# Data for processing

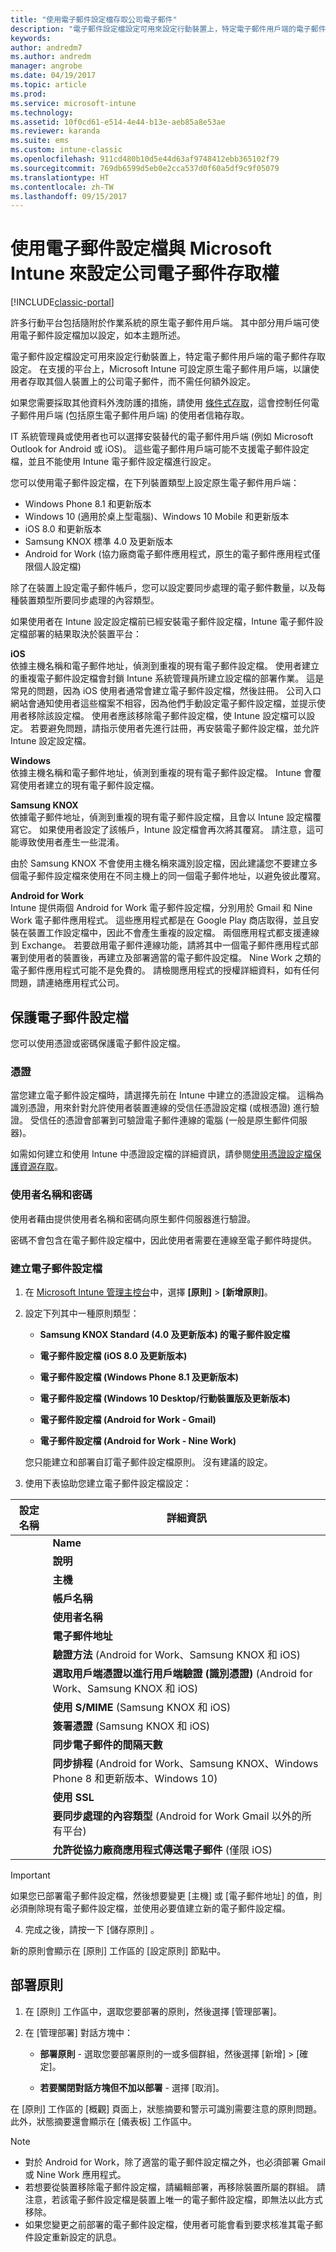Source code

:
 ```yaml
---
title: "使用電子郵件設定檔存取公司電子郵件"
description: "電子郵件設定檔設定可用來設定行動裝置上，特定電子郵件用戶端的電子郵件存取設定。"
keywords: 
author: andredm7
ms.author: andredm
manager: angrobe
ms.date: 04/19/2017
ms.topic: article
ms.prod: 
ms.service: microsoft-intune
ms.technology: 
ms.assetid: 10f0cd61-e514-4e44-b13e-aeb85a8e53ae
ms.reviewer: karanda
ms.suite: ems
ms.custom: intune-classic
ms.openlocfilehash: 911cd480b10d5e44d63af9748412ebb365102f79
ms.sourcegitcommit: 769db6599d5eb0e2cca537d0f60a5df9c9f05079
ms.translationtype: HT
ms.contentlocale: zh-TW
ms.lasthandoff: 09/15/2017
---
```

# <a name="configure-access-to-corporate-email-using-email-profiles-with-microsoft-intune"></a>使用電子郵件設定檔與 Microsoft Intune 來設定公司電子郵件存取權

[!INCLUDE[classic-portal](../includes/classic-portal.md)]

許多行動平台包括隨附於作業系統的原生電子郵件用戶端。 其中部分用戶端可使用電子郵件設定檔加以設定，如本主題所述。

電子郵件設定檔設定可用來設定行動裝置上，特定電子郵件用戶端的電子郵件存取設定。 在支援的平台上，Microsoft Intune 可設定原生電子郵件用戶端，以讓使用者存取其個人裝置上的公司電子郵件，而不需任何額外設定。

如果您需要採取其他資料外洩防護的措施，請使用 [條件式存取](restrict-access-to-email-and-o365-services-with-microsoft-intune.md)，這會控制任何電子郵件用戶端 (包括原生電子郵件用戶端) 的使用者信箱存取。

IT 系統管理員或使用者也可以選擇安裝替代的電子郵件用戶端 (例如 Microsoft Outlook for Android 或 iOS)。 這些電子郵件用戶端可能不支援電子郵件設定檔，並且不能使用 Intune 電子郵件設定檔進行設定。  

您可以使用電子郵件設定檔，在下列裝置類型上設定原生電子郵件用戶端：
-   Windows Phone 8.1 和更新版本
-   Windows 10 (適用於桌上型電腦)、Windows 10 Mobile 和更新版本
-   iOS 8.0 和更新版本
-   Samsung KNOX 標準 4.0 及更新版本
-   Android for Work (協力廠商電子郵件應用程式，原生的電子郵件應用程式僅限個人設定檔)

除了在裝置上設定電子郵件帳戶，您可以設定要同步處理的電子郵件數量，以及每種裝置類型所要同步處理的內容類型。

如果使用者在 Intune 設定設定檔前已經安裝電子郵件設定檔，Intune 電子郵件設定檔部署的結果取決於裝置平台：

**iOS**<br>依據主機名稱和電子郵件地址，偵測到重複的現有電子郵件設定檔。 使用者建立的重複電子郵件設定檔會封鎖 Intune 系統管理員所建立設定檔的部署作業。 這是常見的問題，因為 iOS 使用者通常會建立電子郵件設定檔，然後註冊。 公司入口網站會通知使用者這些檔案不相容，因為他們手動設定電子郵件設定檔，並提示使用者移除該設定檔。 使用者應該移除電子郵件設定檔，使 Intune 設定檔可以設定。 若要避免問題，請指示使用者先進行註冊，再安裝電子郵件設定檔，並允許 Intune 設定設定檔。

**Windows**<br>依據主機名稱和電子郵件地址，偵測到重複的現有電子郵件設定檔。 Intune 會覆寫使用者建立的現有電子郵件設定檔。

**Samsung KNOX**<br>依據電子郵件地址，偵測到重複的現有電子郵件設定檔，且會以 Intune 設定檔覆寫它。 如果使用者設定了該帳戶，Intune 設定檔會再次將其覆寫。 請注意，這可能導致使用者產生一些混淆。

由於 Samsung KNOX 不會使用主機名稱來識別設定檔，因此建議您不要建立多個電子郵件設定檔來使用在不同主機上的同一個電子郵件地址，以避免彼此覆寫。

**Android for Work**<br>Intune 提供兩個 Android for Work 電子郵件設定檔，分別用於 Gmail 和 Nine Work 電子郵件應用程式。 這些應用程式都是在 Google Play 商店取得，並且安裝在裝置工作設定檔中，因此不會產生重複的設定檔。 兩個應用程式都支援連線到 Exchange。 若要啟用電子郵件連線功能，請將其中一個電子郵件應用程式部署到使用者的裝置後，再建立及部署適當的電子郵件設定檔。 Nine Work 之類的電子郵件應用程式可能不是免費的。 請檢閱應用程式的授權詳細資料，如有任何問題，請連絡應用程式公司。

## <a name="secure-email-profiles"></a>保護電子郵件設定檔
您可以使用憑證或密碼保護電子郵件設定檔。

### <a name="certificates"></a>憑證
當您建立電子郵件設定檔時，請選擇先前在 Intune 中建立的憑證設定檔。 這稱為識別憑證，用來針對允許使用者裝置連線的受信任憑證設定檔 (或根憑證) 進行驗證。 受信任的憑證會部署到可驗證電子郵件連線的電腦 (一般是原生郵件伺服器)。

如需如何建立和使用 Intune 中憑證設定檔的詳細資訊，請參閱[使用憑證設定檔保護資源存取](secure-resource-access-with-certificate-profiles.md)。

### <a name="user-name-and-password"></a>使用者名稱和密碼
使用者藉由提供使用者名稱和密碼向原生郵件伺服器進行驗證。

密碼不會包含在電子郵件設定檔中，因此使用者需要在連線至電子郵件時提供。

### <a name="create-an-email-profile"></a>建立電子郵件設定檔

1.  在 [Microsoft Intune 管理主控台](https://manage.microsoft.com)中，選擇 **[原則]** &gt; **[新增原則]**。

2.  設定下列其中一種原則類型：

    -   **Samsung KNOX Standard (4.0 及更新版本) 的電子郵件設定檔**

    -   **電子郵件設定檔 (iOS 8.0 及更新版本)**

    -   **電子郵件設定檔 (Windows Phone 8.1 及更新版本)**

    -   **電子郵件設定檔 (Windows 10 Desktop/行動裝置版及更新版本)**

    -   **電子郵件設定檔 (Android for Work - Gmail)**

    -   **電子郵件設定檔 (Android for Work - Nine Work)**

    您只能建立和部署自訂電子郵件設定檔原則。 沒有建議的設定。

3.  使用下表協助您建立電子郵件設定檔設定：

|設定名稱 | 詳細資訊|
| ----------- | --------------- |
    |**Name**|電子郵件設定檔的唯一名稱。|
    |**說明**|可協助您識別此設定檔的描述。|
    |**主機**|您公司伺服器的主機名稱，用來裝載原生電子郵件服務。|
    |**帳戶名稱**|在使用者裝置上向使用者顯示的電子郵件帳戶顯示名稱。|
    |**使用者名稱**|Active Directory (AD) 或 Azure AD 中的這個屬性，將會用來產生此電子郵件設定檔的使用者名稱。 選取主要 SMTP 位址，例如 *user1@contoso.com* 或使用者主體名稱，例如 *user1* 或 *user1@contoso.com*。|
    |**電子郵件地址**|每個裝置上使用者的電子郵件地址的產生方式。 選取 [主要 SMTP 位址]，使用主要 SMTP 位址以登入 Exchange；或使用 [使用者主體名稱]，將完整主體名稱作為電子郵件地址。|
    |**驗證方法** (Android for Work、Samsung KNOX 和 iOS)|選取 [使用者名稱和密碼] 或 [憑證] 作為電子郵件設定檔所使用的驗證方法。|
    |**選取用戶端憑證以進行用戶端驗證 (識別憑證)** (Android for Work、Samsung KNOX 和 iOS)|選取先前建立的用戶端 SCEP 憑證，以用來驗證 Exchange 連線。 如需如何使用 Intune 中憑證設定檔的詳細資訊，請參閱[使用憑證設定檔保護資源存取](secure-resource-access-with-certificate-profiles.md)。 只有在驗證方法是 [憑證] 時，才會顯示此選項。|
    |**使用 S/MIME** (Samsung KNOX 和 iOS)|使用 S/MIME 簽署傳送外寄電子郵件。|
    |**簽署憑證** (Samsung KNOX 和 iOS)|選取將用來簽署外寄電子郵件的簽署憑證。 只有在選取 [Use S/MIME (使用 S/MIME)] 時，才會顯示此選項。|
    |**同步電子郵件的間隔天數**|您想要同步處理電子郵件的天數，或選取 [無限制] 同步處理所有可用的電子郵件。|
    |**同步排程** (Android for Work、Samsung KNOX、Windows Phone 8 和更新版本、Windows 10)|選取裝置用來同步處理 Exchange Server 中資料的排程。 您也可以選取 [郵件送達時] 以在資料到達時立即同步處理資料，或 [手動 (使用此方式，裝置使用者必須啟動同步處理)]。|
    |**使用 SSL**|傳送電子郵件、接收電子郵件以及與 Exchange Server 進行通訊時，請使用 Secure Sockets Layer (SSL) 通訊。 對於執行 Samsung KNOX 4.0 或更新版本的裝置，您必須匯出 Exchange Server 的 SSL 憑證，並在 Intune 中將其部署為 Android 信任的憑證設定檔。 Intune 不支援存取此憑證 (若此憑證以其他方法安裝到 Exchange Server 上)。|
    |**要同步處理的內容類型** (Android for Work Gmail 以外的所有平台)|選取您想要與裝置同步處理的內容類型。|
    |**允許從協力廠商應用程式傳送電子郵件** (僅限 iOS)|允許使用者選取此設定檔作為預設的帳戶來傳送電子郵件，以及允許在原生電子郵件應用程式中開啟協力廠商應用程式以開啟電子郵件，例如，將檔案附加至電子郵件。|

> [!IMPORTANT]
>
> 如果您已部署電子郵件設定檔，然後想要變更 [主機] 或 [電子郵件地址] 的值，則必須刪除現有電子郵件設定檔，並使用必要值建立新的電子郵件設定檔。

4.  完成之後，請按一下 [儲存原則] 。

新的原則會顯示在 [原則]  工作區的 [設定原則]  節點中。

## <a name="deploy-the-policy"></a>部署原則

1.  在 [原則] 工作區中，選取您要部署的原則，然後選擇 [管理部署]。

2.  在 [管理部署]  對話方塊中：

    -   **部署原則** - 選取您要部署原則的一或多個群組，然後選擇 [新增] &gt; [確定]。

    -   **若要關閉對話方塊但不加以部署** - 選擇 [取消]。

在 [原則]  工作區的 [概觀]  頁面上，狀態摘要和警示可識別需要注意的原則問題。 此外，狀態摘要還會顯示在 [儀表板] 工作區中。

> [!NOTE]
> - 對於 Android for Work，除了適當的電子郵件設定檔之外，也必須部署 Gmail 或 Nine Work 應用程式。
> - 若想要從裝置移除電子郵件設定檔，請編輯部署，再移除裝置所屬的群組。 請注意，若該電子郵件設定檔是裝置上唯一的電子郵件設定檔，即無法以此方式移除。
> - 如果您變更之前部署的電子郵件設定檔，使用者可能會看到要求核准其電子郵件設定重新設定的訊息。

# Exercise
Look for the string "Phone" in the records, and copy every line where it is found.

# Output below
-   Windows Phone 8.1 和更新版本
    -   **電子郵件設定檔 (Windows Phone 8.1 及更新版本)**
    |**同步排程** (Android for Work、Samsung KNOX、Windows Phone 8 和更新版本、Windows 10)|選取裝置用來同步處理 Exchange Server 中資料的排程。 您也可以選取 [郵件送達時] 以在資料到達時立即同步處理資料，或 [手動 (使用此方式，裝置使用者必須啟動同步處理)]。|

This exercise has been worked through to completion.